* Assignment:
Write out, word for word, only the data from its first line to the line containing "2. 配置信息管理：在一个系".

══ Input material

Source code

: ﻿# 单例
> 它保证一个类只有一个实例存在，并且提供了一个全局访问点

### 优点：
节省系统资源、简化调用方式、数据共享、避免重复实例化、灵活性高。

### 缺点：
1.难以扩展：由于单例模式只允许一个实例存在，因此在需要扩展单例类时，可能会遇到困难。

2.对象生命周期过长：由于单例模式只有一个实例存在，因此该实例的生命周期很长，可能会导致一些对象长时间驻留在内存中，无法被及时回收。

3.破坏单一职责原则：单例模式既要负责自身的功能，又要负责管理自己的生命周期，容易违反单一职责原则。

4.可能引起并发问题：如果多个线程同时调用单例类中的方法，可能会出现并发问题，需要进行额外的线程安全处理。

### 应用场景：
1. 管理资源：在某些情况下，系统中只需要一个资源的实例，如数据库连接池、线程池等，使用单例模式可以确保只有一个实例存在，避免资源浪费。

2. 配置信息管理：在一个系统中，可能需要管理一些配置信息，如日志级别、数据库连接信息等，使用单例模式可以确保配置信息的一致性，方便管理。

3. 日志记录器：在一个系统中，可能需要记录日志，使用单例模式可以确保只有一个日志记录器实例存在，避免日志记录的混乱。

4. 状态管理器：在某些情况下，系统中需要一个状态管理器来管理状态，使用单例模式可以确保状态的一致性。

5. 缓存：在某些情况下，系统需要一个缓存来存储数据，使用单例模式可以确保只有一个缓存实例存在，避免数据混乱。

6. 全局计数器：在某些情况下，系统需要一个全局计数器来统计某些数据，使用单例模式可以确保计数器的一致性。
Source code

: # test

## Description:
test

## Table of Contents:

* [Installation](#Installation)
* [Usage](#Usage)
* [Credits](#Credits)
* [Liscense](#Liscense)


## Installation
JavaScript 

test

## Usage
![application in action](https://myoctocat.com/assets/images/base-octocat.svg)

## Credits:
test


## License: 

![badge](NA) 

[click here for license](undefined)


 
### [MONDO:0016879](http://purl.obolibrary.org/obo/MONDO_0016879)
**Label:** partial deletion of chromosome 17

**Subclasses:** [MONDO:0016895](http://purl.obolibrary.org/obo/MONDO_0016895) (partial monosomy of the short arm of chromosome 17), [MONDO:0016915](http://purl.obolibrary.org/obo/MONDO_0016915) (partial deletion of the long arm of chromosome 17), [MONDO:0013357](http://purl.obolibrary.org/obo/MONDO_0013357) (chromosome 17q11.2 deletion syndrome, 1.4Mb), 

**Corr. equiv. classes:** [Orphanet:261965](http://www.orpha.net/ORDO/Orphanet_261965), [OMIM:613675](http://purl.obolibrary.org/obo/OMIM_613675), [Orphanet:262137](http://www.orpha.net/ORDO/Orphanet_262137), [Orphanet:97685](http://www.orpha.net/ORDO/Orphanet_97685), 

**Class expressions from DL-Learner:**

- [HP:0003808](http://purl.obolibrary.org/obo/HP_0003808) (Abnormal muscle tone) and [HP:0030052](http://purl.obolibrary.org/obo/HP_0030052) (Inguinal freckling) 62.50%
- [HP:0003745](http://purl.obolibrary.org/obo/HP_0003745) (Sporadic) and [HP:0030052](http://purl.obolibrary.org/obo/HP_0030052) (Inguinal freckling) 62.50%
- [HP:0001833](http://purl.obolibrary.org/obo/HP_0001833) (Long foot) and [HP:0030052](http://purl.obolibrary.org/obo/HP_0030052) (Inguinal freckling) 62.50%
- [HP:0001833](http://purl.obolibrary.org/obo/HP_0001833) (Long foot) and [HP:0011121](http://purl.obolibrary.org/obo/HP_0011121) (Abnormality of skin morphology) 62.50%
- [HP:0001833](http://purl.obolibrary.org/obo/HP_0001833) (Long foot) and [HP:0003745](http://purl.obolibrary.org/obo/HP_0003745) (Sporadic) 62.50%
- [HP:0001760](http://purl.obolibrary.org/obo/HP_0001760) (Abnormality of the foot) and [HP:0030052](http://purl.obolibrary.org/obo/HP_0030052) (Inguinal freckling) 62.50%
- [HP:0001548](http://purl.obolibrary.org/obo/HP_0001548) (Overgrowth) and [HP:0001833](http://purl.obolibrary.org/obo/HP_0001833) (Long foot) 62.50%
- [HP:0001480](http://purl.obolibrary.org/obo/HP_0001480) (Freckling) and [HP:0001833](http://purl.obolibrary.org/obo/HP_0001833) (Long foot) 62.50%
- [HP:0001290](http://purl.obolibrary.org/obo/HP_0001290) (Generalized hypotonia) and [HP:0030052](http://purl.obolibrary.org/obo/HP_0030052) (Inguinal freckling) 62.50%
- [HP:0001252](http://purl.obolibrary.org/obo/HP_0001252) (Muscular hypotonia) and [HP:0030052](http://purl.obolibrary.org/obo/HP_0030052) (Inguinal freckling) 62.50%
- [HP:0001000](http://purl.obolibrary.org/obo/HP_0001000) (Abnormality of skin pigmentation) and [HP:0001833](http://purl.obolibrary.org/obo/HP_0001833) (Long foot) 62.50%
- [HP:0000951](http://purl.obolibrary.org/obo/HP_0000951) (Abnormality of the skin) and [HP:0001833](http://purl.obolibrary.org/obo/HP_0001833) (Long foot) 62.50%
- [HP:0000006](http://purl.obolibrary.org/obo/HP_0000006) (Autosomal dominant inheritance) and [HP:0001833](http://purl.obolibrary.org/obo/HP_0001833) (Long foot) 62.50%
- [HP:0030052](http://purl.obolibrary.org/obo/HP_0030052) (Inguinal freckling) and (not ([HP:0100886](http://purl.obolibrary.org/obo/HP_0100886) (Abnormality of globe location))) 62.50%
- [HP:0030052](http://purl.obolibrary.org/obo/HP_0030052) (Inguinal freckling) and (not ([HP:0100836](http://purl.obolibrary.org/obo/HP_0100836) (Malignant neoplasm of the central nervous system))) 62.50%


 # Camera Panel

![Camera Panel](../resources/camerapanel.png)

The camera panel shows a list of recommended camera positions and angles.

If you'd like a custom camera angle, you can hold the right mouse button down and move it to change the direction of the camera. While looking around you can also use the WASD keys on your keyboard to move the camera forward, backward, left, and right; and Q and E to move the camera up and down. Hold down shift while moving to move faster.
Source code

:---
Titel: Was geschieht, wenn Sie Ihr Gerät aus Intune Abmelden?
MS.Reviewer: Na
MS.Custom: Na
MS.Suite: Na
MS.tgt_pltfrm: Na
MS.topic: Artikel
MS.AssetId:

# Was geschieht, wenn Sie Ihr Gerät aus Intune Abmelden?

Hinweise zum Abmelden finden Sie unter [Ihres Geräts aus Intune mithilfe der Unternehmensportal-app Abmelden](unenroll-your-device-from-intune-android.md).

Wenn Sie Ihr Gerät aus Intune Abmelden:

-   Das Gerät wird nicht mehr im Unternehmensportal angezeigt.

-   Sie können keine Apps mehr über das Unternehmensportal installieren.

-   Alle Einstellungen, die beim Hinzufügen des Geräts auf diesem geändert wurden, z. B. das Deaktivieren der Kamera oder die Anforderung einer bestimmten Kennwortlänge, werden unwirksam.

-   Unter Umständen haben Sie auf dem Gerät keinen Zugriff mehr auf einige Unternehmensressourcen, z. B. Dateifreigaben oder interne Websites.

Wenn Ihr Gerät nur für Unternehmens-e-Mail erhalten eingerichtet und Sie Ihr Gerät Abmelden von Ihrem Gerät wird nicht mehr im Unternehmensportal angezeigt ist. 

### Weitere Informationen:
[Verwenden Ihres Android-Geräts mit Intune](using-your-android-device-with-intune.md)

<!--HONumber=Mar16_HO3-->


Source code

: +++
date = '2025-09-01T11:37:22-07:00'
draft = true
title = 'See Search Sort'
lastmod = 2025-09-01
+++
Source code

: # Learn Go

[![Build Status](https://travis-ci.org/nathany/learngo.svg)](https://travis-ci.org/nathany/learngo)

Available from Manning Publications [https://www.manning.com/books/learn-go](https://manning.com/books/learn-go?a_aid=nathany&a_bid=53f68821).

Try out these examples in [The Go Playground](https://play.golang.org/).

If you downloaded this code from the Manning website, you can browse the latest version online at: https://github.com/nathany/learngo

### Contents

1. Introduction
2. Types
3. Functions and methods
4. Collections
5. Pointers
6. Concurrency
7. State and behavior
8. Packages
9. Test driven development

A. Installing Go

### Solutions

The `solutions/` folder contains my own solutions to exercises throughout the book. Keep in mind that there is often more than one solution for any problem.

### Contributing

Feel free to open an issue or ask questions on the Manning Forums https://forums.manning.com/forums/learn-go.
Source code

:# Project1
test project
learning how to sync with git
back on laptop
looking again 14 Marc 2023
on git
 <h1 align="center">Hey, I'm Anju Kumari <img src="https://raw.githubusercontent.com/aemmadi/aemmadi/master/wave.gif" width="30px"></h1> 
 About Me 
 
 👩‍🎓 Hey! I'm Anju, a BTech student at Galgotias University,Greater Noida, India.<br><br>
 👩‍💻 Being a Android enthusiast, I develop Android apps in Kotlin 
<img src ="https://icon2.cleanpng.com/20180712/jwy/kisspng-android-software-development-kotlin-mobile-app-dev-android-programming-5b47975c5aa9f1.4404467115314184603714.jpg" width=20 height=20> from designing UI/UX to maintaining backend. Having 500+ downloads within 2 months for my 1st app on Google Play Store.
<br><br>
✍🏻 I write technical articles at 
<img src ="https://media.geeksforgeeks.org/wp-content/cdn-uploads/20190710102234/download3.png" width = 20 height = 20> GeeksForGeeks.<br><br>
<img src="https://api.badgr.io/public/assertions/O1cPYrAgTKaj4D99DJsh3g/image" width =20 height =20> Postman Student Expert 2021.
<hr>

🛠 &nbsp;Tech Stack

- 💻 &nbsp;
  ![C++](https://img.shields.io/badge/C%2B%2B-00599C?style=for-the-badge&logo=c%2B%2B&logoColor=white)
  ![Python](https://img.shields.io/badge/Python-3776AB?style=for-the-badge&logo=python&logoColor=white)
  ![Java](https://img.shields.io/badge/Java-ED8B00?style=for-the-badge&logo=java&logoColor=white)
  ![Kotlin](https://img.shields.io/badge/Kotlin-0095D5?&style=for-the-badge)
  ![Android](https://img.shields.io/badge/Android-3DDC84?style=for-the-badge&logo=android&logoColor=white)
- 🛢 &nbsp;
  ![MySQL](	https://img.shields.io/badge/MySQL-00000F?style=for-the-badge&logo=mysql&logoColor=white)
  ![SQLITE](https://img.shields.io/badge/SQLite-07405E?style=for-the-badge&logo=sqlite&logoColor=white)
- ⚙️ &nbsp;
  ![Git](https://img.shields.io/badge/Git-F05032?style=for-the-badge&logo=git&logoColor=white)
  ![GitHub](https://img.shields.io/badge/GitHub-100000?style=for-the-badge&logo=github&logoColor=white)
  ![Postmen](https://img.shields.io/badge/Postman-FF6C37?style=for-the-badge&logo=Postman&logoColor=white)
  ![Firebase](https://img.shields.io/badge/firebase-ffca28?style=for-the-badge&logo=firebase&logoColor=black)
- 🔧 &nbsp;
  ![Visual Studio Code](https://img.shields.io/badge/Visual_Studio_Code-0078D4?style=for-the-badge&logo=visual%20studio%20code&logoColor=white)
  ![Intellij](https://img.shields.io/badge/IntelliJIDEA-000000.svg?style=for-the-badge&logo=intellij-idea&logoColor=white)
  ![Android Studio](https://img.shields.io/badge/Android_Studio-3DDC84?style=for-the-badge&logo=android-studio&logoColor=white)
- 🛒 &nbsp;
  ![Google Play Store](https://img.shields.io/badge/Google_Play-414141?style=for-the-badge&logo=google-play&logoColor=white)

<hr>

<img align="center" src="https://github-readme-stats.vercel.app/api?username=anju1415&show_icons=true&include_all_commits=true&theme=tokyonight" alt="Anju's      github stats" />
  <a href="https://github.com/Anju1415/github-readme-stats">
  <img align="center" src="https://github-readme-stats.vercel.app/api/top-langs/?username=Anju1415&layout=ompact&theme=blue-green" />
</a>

════

* Response:
Source code

: ﻿# 单例
> 它保证一个类只有一个实例存在，并且提供了一个全局访问点

### 优点：
节省系统资源、简化调用方式、数据共享、避免重复实例化、灵活性高。

### 缺点：
1.难以扩展：由于单例模式只允许一个实例存在，因此在需要扩展单例类时，可能会遇到困难。

2.对象生命周期过长：由于单例模式只有一个实例存在，因此该实例的生命周期很长，可能会导致一些对象长时间驻留在内存中，无法被及时回收。

3.破坏单一职责原则：单例模式既要负责自身的功能，又要负责管理自己的生命周期，容易违反单一职责原则。

4.可能引起并发问题：如果多个线程同时调用单例类中的方法，可能会出现并发问题，需要进行额外的线程安全处理。

### 应用场景：
1. 管理资源：在某些情况下，系统中只需要一个资源的实例，如数据库连接池、线程池等，使用单例模式可以确保只有一个实例存在，避免资源浪费。

2. 配置信息管理：在一个系统中，可能需要管理一些配置信息，如日志级别、数据库连接信息等，使用单例模式可以确保配置信息的一致性，方便管理。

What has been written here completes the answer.